Tag: representations

Neurosymbolic reasoning

Neurosymbolic reasoning combines two different kinds of computation. A neural network is a learned function, usually trained from data, that maps inputs into vectors and uses those vectors to predict useful outputs. It is good at pattern recognition, fuzzy matching, language, perception, and guessing promising next steps. A symbolic system is a system that manipulates explicit objects such as rules, formulas, programs, graphs, constraints, proofs, or search states. It is good at exactness: a proof step is valid or invalid; a SAT assignment satisfies a formula or it does not; a type checker accepts a program or rejects it.

A GNN, or graph neural network, is a neural network designed for data represented as graphs. A graph has nodes and edges. In SAT, for example, variables and clauses can be represented as nodes, and edges connect variables to the clauses in which they appear. This makes GNNs relevant because many formal problems are not naturally sequences of words; they are structured objects. Code has ASTs, control-flow graphs, and data-flow graphs. SAT formulas have variable-clause graphs. Theorems have dependency graphs of definitions and lemmas. A GNN can learn which parts of such a structure look important.

The core idea of neurosymbolic reasoning is simple: the neural part proposes, ranks, translates, or guides; the symbolic part represents, executes, constrains, or verifies. The neural system is allowed to be approximate because its output is not trusted directly. The symbolic system supplies the hard boundary between plausible and correct. In code, an LLM may propose a patch, but the compiler, tests, static analyzer, or verifier decide whether the patch is acceptable. In SAT, a neural model may suggest which variable to branch on, but the SAT solver performs exact search and a proof checker verifies the result. In theorem proving, a model may suggest a Lean tactic, but Lean checks whether the proof step is valid.

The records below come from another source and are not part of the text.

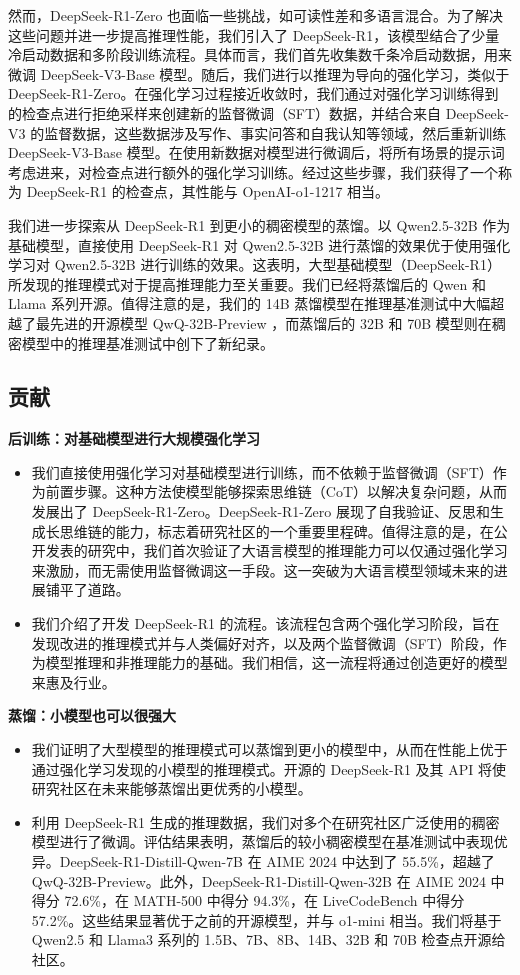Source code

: \documentclass[lang=cn,a4paper,newtx]{elegantpaper}
\newcommand{\dsri}{DeepSeek-R1}
\newcommand{\dsro}{DeepSeek-R1-Zero}
\begin{document}
然而，\dsro{} 也面临一些挑战，如可读性差和多语言混合。为了解决这些问题并进一步提高推理性能，我们引入了 \dsri{}，该模型结合了少量冷启动数据和多阶段训练流程。具体而言，我们首先收集数千条冷启动数据，用来微调 DeepSeek-V3-Base 模型。随后，我们进行以推理为导向的强化学习，类似于 \dsro{}。在强化学习过程接近收敛时，我们通过对强化学习训练得到的检查点进行拒绝采样来创建新的监督微调（SFT）数据，并结合来自 DeepSeek-V3 的监督数据，这些数据涉及写作、事实问答和自我认知等领域，然后重新训练 DeepSeek-V3-Base 模型。在使用新数据对模型进行微调后，将所有场景的提示词考虑进来，对检查点进行额外的强化学习训练。经过这些步骤，我们获得了一个称为 \dsri{} 的检查点，其性能与 OpenAI-o1-1217 相当。

我们进一步探索从 \dsri{} 到更小的稠密模型的蒸馏。以 Qwen2.5-32B 作为基础模型，直接使用 DeepSeek-R1 对 Qwen2.5-32B 进行蒸馏的效果优于使用强化学习对 Qwen2.5-32B 进行训练的效果。这表明，大型基础模型（\dsri{}）所发现的推理模式对于提高推理能力至关重要。我们已经将蒸馏后的 Qwen 和 Llama 系列开源。值得注意的是，我们的 14B 蒸馏模型在推理基准测试中大幅超越了最先进的开源模型 QwQ-32B-Preview ，而蒸馏后的 32B 和 70B 模型则在稠密模型中的推理基准测试中创下了新纪录。

\subsection{贡献}

\textbf{后训练：对基础模型进行大规模强化学习}

\begin{itemize}
  \item 我们直接使用强化学习对基础模型进行训练，而不依赖于监督微调（SFT）作为前置步骤。这种方法使模型能够探索思维链（CoT）以解决复杂问题，从而发展出了 \dsro{}。\dsro{} 展现了自我验证、反思和生成长思维链的能力，标志着研究社区的一个重要里程碑。值得注意的是，在公开发表的研究中，我们首次验证了大语言模型的推理能力可以仅通过强化学习来激励，而无需使用监督微调这一手段。这一突破为大语言模型领域未来的进展铺平了道路。
  \item 我们介绍了开发 \dsri{} 的流程。该流程包含两个强化学习阶段，旨在发现改进的推理模式并与人类偏好对齐，以及两个监督微调（SFT）阶段，作为模型推理和非推理能力的基础。我们相信，这一流程将通过创造更好的模型来惠及行业。
\end{itemize}

\textbf{蒸馏：小模型也可以很强大}

\begin{itemize}
  \item 我们证明了大型模型的推理模式可以蒸馏到更小的模型中，从而在性能上优于通过强化学习发现的小模型的推理模式。开源的 \dsri{} 及其 API 将使研究社区在未来能够蒸馏出更优秀的小模型。
  \item 利用 \dsri{} 生成的推理数据，我们对多个在研究社区广泛使用的稠密模型进行了微调。评估结果表明，蒸馏后的较小稠密模型在基准测试中表现优异。DeepSeek-R1-Distill-Qwen-7B 在 AIME 2024 中达到了 55.5\%，超越了 QwQ-32B-Preview。此外，DeepSeek-R1-Distill-Qwen-32B 在 AIME 2024 中得分 72.6\%，在 MATH-500 中得分 94.3\%，在 LiveCodeBench 中得分 57.2\%。这些结果显著优于之前的开源模型，并与 o1-mini 相当。我们将基于 Qwen2.5 和 Llama3 系列的 1.5B、7B、8B、14B、32B 和 70B 检查点开源给社区。
\end{itemize}
\end{document}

The reason this combination matters is that pure neural systems and pure symbolic systems have opposite strengths. Neural systems handle ambiguity and large messy inputs, but they can hallucinate or skip conditions. Symbolic systems are exact and compositional, but they often face enormous search spaces and require humans to formalize the problem precisely. Neurosymbolic reasoning is useful when a problem is both messy and exact: messy enough that learned guidance helps, but exact enough that unchecked guesses are dangerous.

Formal methods are a central use case because their hard part is usually not checking a finished proof. The hard part is finding the right specification, invariant, lemma, induction variable, proof tactic, or decomposition. A proof assistant can mechanically verify a proof, but it may not know which theorem to apply next. A SAT solver can prove unsatisfiability, but it may drown in bad branching choices. A verifier can check loop invariants, but someone must often invent those invariants. Neural networks help by searching this space of useful intermediate ideas.

SAT illustrates the division cleanly. For a satisfiable formula, the certificate is an assignment of truth values that makes every clause true. For an unsatisfiable formula, the certificate is a proof of contradiction, often in a format such as a resolution-style proof. A neural network can suggest a promising variable, a likely unsat core, or a useful learned clause. But the final answer must still be checked by a symbolic solver or proof checker. The neural model does not make SAT “true” or “false”; it helps navigate the search.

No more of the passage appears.